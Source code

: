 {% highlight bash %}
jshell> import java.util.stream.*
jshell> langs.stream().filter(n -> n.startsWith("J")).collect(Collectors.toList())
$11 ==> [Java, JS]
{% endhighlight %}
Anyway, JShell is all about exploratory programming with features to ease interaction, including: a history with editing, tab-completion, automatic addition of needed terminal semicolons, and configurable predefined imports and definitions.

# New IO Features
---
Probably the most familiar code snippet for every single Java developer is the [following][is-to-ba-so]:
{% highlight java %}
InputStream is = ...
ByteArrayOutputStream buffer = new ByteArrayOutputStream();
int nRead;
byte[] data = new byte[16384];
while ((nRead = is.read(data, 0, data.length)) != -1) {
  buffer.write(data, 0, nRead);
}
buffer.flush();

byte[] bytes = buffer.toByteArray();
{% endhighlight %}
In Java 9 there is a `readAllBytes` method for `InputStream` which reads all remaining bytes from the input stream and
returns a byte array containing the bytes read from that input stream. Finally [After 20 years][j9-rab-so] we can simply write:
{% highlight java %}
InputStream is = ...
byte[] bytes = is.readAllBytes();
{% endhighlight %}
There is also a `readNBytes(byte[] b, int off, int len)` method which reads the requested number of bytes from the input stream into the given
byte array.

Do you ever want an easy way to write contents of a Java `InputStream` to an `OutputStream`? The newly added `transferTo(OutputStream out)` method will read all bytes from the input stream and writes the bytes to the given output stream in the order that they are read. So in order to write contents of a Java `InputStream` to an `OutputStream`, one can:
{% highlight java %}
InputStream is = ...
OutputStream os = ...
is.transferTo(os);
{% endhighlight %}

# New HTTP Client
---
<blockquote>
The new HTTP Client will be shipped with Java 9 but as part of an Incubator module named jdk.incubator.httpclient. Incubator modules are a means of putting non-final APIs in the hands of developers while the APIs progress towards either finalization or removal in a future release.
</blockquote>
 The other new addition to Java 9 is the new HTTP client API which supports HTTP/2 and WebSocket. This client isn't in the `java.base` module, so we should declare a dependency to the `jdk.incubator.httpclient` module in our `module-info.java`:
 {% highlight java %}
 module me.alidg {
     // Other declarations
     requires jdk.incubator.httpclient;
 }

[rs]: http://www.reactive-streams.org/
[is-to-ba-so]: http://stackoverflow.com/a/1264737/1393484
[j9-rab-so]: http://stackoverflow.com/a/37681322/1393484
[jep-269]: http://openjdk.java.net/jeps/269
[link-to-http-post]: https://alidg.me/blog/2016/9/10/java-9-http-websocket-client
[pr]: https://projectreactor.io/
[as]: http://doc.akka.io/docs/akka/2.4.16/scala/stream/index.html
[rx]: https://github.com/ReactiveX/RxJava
--------------------------------------------------
• _Action item_
Give back the material above in its entirety, with every word intact.

• _Exercise response_
Source code

: {% highlight bash %}
jshell> import java.util.stream.*
jshell> langs.stream().filter(n -> n.startsWith("J")).collect(Collectors.toList())
$11 ==> [Java, JS]
{% endhighlight %}
Anyway, JShell is all about exploratory programming with features to ease interaction, including: a history with editing, tab-completion, automatic addition of needed terminal semicolons, and configurable predefined imports and definitions.

# New IO Features
---
Probably the most familiar code snippet for every single Java developer is the [following][is-to-ba-so]:
{% highlight java %}
InputStream is = ...
ByteArrayOutputStream buffer = new ByteArrayOutputStream();
int nRead;
byte[] data = new byte[16384];
while ((nRead = is.read(data, 0, data.length)) != -1) {
  buffer.write(data, 0, nRead);
}
buffer.flush();

byte[] bytes = buffer.toByteArray();
{% endhighlight %}
In Java 9 there is a `readAllBytes` method for `InputStream` which reads all remaining bytes from the input stream and
returns a byte array containing the bytes read from that input stream. Finally [After 20 years][j9-rab-so] we can simply write:
{% highlight java %}
InputStream is = ...
byte[] bytes = is.readAllBytes();
{% endhighlight %}
There is also a `readNBytes(byte[] b, int off, int len)` method which reads the requested number of bytes from the input stream into the given
byte array.

Do you ever want an easy way to write contents of a Java `InputStream` to an `OutputStream`? The newly added `transferTo(OutputStream out)` method will read all bytes from the input stream and writes the bytes to the given output stream in the order that they are read. So in order to write contents of a Java `InputStream` to an `OutputStream`, one can:
{% highlight java %}
InputStream is = ...
OutputStream os = ...
is.transferTo(os);
{% endhighlight %}

# New HTTP Client
---
<blockquote>
The new HTTP Client will be shipped with Java 9 but as part of an Incubator module named jdk.incubator.httpclient. Incubator modules are a means of putting non-final APIs in the hands of developers while the APIs progress towards either finalization or removal in a future release.
</blockquote>
 The other new addition to Java 9 is the new HTTP client API which supports HTTP/2 and WebSocket. This client isn't in the `java.base` module, so we should declare a dependency to the `jdk.incubator.httpclient` module in our `module-info.java`:
 {% highlight java %}
 module me.alidg {
     // Other declarations
     requires jdk.incubator.httpclient;
 }

[rs]: http://www.reactive-streams.org/
[is-to-ba-so]: http://stackoverflow.com/a/1264737/1393484
[j9-rab-so]: http://stackoverflow.com/a/37681322/1393484
[jep-269]: http://openjdk.java.net/jeps/269
[link-to-http-post]: https://alidg.me/blog/2016/9/10/java-9-http-websocket-client
[pr]: https://projectreactor.io/
[as]: http://doc.akka.io/docs/akka/2.4.16/scala/stream/index.html
[rx]: https://github.com/ReactiveX/RxJava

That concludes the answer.